Exercise: Once you have read the data below, please repeat all of it exactly.

[Stored entries]
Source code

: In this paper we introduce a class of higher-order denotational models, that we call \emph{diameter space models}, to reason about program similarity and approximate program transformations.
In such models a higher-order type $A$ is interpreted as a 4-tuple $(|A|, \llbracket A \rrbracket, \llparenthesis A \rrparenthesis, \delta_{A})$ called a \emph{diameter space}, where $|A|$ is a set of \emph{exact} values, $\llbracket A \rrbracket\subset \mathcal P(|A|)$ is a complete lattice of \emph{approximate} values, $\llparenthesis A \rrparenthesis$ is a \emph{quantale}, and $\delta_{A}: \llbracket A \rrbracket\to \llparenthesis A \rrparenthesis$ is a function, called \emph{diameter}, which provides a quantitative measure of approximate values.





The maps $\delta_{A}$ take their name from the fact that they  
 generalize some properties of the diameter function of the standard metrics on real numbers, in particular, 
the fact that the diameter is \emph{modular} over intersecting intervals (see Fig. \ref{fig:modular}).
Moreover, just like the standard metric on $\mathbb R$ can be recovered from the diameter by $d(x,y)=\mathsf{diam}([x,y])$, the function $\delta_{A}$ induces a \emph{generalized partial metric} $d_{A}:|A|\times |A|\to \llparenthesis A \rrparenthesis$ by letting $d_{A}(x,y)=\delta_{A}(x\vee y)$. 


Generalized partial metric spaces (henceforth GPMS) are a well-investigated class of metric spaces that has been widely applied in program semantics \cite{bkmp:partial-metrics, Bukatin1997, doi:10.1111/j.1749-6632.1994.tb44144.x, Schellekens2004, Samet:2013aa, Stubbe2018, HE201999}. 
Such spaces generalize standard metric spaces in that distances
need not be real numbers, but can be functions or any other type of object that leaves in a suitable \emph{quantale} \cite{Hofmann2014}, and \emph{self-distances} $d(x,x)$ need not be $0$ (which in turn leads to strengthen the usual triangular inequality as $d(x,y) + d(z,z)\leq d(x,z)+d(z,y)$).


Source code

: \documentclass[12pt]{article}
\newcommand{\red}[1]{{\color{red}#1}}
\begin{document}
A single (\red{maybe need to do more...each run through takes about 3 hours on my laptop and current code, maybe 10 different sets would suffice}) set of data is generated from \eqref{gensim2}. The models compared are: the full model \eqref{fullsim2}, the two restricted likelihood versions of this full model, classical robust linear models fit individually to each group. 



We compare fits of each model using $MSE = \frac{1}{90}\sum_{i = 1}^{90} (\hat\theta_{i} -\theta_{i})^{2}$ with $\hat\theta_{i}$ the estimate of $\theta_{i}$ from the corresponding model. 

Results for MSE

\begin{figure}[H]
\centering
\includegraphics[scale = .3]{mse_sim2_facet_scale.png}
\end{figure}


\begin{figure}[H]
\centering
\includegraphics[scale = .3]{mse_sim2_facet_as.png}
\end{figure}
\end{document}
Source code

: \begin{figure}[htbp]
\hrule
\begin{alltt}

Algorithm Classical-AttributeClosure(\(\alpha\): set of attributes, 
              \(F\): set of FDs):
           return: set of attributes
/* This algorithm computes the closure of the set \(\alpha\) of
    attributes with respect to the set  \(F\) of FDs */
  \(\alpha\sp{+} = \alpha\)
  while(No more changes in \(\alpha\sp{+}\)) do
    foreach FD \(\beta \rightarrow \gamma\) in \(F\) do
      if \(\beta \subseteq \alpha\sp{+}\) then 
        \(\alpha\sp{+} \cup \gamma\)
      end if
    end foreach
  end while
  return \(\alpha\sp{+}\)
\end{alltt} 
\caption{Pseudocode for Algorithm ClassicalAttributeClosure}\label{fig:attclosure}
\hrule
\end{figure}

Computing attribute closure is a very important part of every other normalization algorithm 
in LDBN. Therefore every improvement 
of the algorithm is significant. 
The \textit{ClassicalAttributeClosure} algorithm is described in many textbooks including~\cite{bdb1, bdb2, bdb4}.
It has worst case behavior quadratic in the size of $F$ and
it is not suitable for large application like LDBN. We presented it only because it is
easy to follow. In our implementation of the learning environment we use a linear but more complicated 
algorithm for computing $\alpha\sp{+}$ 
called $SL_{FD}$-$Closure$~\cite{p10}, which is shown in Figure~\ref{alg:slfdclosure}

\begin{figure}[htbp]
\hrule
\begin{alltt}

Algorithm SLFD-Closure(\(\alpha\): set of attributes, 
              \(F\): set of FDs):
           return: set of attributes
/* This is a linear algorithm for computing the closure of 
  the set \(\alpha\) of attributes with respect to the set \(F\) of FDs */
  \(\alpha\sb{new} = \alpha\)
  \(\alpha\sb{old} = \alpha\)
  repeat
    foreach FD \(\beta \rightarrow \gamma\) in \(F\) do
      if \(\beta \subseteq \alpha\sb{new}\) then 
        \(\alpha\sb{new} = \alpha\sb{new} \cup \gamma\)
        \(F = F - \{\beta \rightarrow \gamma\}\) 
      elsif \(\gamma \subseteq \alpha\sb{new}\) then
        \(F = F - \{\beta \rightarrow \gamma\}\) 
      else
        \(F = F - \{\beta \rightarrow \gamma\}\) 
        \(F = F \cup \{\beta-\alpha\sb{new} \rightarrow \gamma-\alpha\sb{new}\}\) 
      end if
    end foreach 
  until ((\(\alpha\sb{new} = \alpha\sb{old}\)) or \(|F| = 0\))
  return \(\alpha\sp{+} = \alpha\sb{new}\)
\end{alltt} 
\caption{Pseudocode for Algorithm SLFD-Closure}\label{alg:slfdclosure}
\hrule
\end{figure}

Response area:
Source code

: In this paper we introduce a class of higher-order denotational models, that we call \emph{diameter space models}, to reason about program similarity and approximate program transformations.
In such models a higher-order type $A$ is interpreted as a 4-tuple $(|A|, \llbracket A \rrbracket, \llparenthesis A \rrparenthesis, \delta_{A})$ called a \emph{diameter space}, where $|A|$ is a set of \emph{exact} values, $\llbracket A \rrbracket\subset \mathcal P(|A|)$ is a complete lattice of \emph{approximate} values, $\llparenthesis A \rrparenthesis$ is a \emph{quantale}, and $\delta_{A}: \llbracket A \rrbracket\to \llparenthesis A \rrparenthesis$ is a function, called \emph{diameter}, which provides a quantitative measure of approximate values.





The maps $\delta_{A}$ take their name from the fact that they  
 generalize some properties of the diameter function of the standard metrics on real numbers, in particular, 
the fact that the diameter is \emph{modular} over intersecting intervals (see Fig. \ref{fig:modular}).
Moreover, just like the standard metric on $\mathbb R$ can be recovered from the diameter by $d(x,y)=\mathsf{diam}([x,y])$, the function $\delta_{A}$ induces a \emph{generalized partial metric} $d_{A}:|A|\times |A|\to \llparenthesis A \rrparenthesis$ by letting $d_{A}(x,y)=\delta_{A}(x\vee y)$. 


Generalized partial metric spaces (henceforth GPMS) are a well-investigated class of metric spaces that has been widely applied in program semantics \cite{bkmp:partial-metrics, Bukatin1997, doi:10.1111/j.1749-6632.1994.tb44144.x, Schellekens2004, Samet:2013aa, Stubbe2018, HE201999}. 
Such spaces generalize standard metric spaces in that distances
need not be real numbers, but can be functions or any other type of object that leaves in a suitable \emph{quantale} \cite{Hofmann2014}, and \emph{self-distances} $d(x,x)$ need not be $0$ (which in turn leads to strengthen the usual triangular inequality as $d(x,y) + d(z,z)\leq d(x,z)+d(z,y)$).


Source code

: \documentclass[12pt]{article}
\newcommand{\red}[1]{{\color{red}#1}}
\begin{document}
A single (\red{maybe need to do more...each run through takes about 3 hours on my laptop and current code, maybe 10 different sets would suffice}) set of data is generated from \eqref{gensim2}. The models compared are: the full model \eqref{fullsim2}, the two restricted likelihood versions of this full model, classical robust linear models fit individually to each group. 



We compare fits of each model using $MSE = \frac{1}{90}\sum_{i = 1}^{90} (\hat\theta_{i} -\theta_{i})^{2}$ with $\hat\theta_{i}$ the estimate of $\theta_{i}$ from the corresponding model. 

Results for MSE

\begin{figure}[H]
\centering
\includegraphics[scale = .3]{mse_sim2_facet_scale.png}
\end{figure}


\begin{figure}[H]
\centering
\includegraphics[scale = .3]{mse_sim2_facet_as.png}
\end{figure}
\end{document}
Source code

: \begin{figure}[htbp]
\hrule
\begin{alltt}

Algorithm Classical-AttributeClosure(\(\alpha\): set of attributes, 
              \(F\): set of FDs):
           return: set of attributes
/* This algorithm computes the closure of the set \(\alpha\) of
    attributes with respect to the set  \(F\) of FDs */
  \(\alpha\sp{+} = \alpha\)
  while(No more changes in \(\alpha\sp{+}\)) do
    foreach FD \(\beta \rightarrow \gamma\) in \(F\) do
      if \(\beta \subseteq \alpha\sp{+}\) then 
        \(\alpha\sp{+} \cup \gamma\)
      end if
    end foreach
  end while
  return \(\alpha\sp{+}\)
\end{alltt} 
\caption{Pseudocode for Algorithm ClassicalAttributeClosure}\label{fig:attclosure}
\hrule
\end{figure}

Computing attribute closure is a very important part of every other normalization algorithm 
in LDBN. Therefore every improvement 
of the algorithm is significant. 
The \textit{ClassicalAttributeClosure} algorithm is described in many textbooks including~\cite{bdb1, bdb2, bdb4}.
It has worst case behavior quadratic in the size of $F$ and
it is not suitable for large application like LDBN. We presented it only because it is
easy to follow. In our implementation of the learning environment we use a linear but more complicated 
algorithm for computing $\alpha\sp{+}$ 
called $SL_{FD}$-$Closure$~\cite{p10}, which is shown in Figure~\ref{alg:slfdclosure}

\begin{figure}[htbp]
\hrule
\begin{alltt}

Algorithm SLFD-Closure(\(\alpha\): set of attributes, 
              \(F\): set of FDs):
           return: set of attributes
/* This is a linear algorithm for computing the closure of 
  the set \(\alpha\) of attributes with respect to the set \(F\) of FDs */
  \(\alpha\sb{new} = \alpha\)
  \(\alpha\sb{old} = \alpha\)
  repeat
    foreach FD \(\beta \rightarrow \gamma\) in \(F\) do
      if \(\beta \subseteq \alpha\sb{new}\) then 
        \(\alpha\sb{new} = \alpha\sb{new} \cup \gamma\)
        \(F = F - \{\beta \rightarrow \gamma\}\) 
      elsif \(\gamma \subseteq \alpha\sb{new}\) then
        \(F = F - \{\beta \rightarrow \gamma\}\) 
      else
        \(F = F - \{\beta \rightarrow \gamma\}\) 
        \(F = F \cup \{\beta-\alpha\sb{new} \rightarrow \gamma-\alpha\sb{new}\}\) 
      end if
    end foreach 
  until ((\(\alpha\sb{new} = \alpha\sb{old}\)) or \(|F| = 0\))
  return \(\alpha\sp{+} = \alpha\sb{new}\)
\end{alltt} 
\caption{Pseudocode for Algorithm SLFD-Closure}\label{alg:slfdclosure}
\hrule
\end{figure}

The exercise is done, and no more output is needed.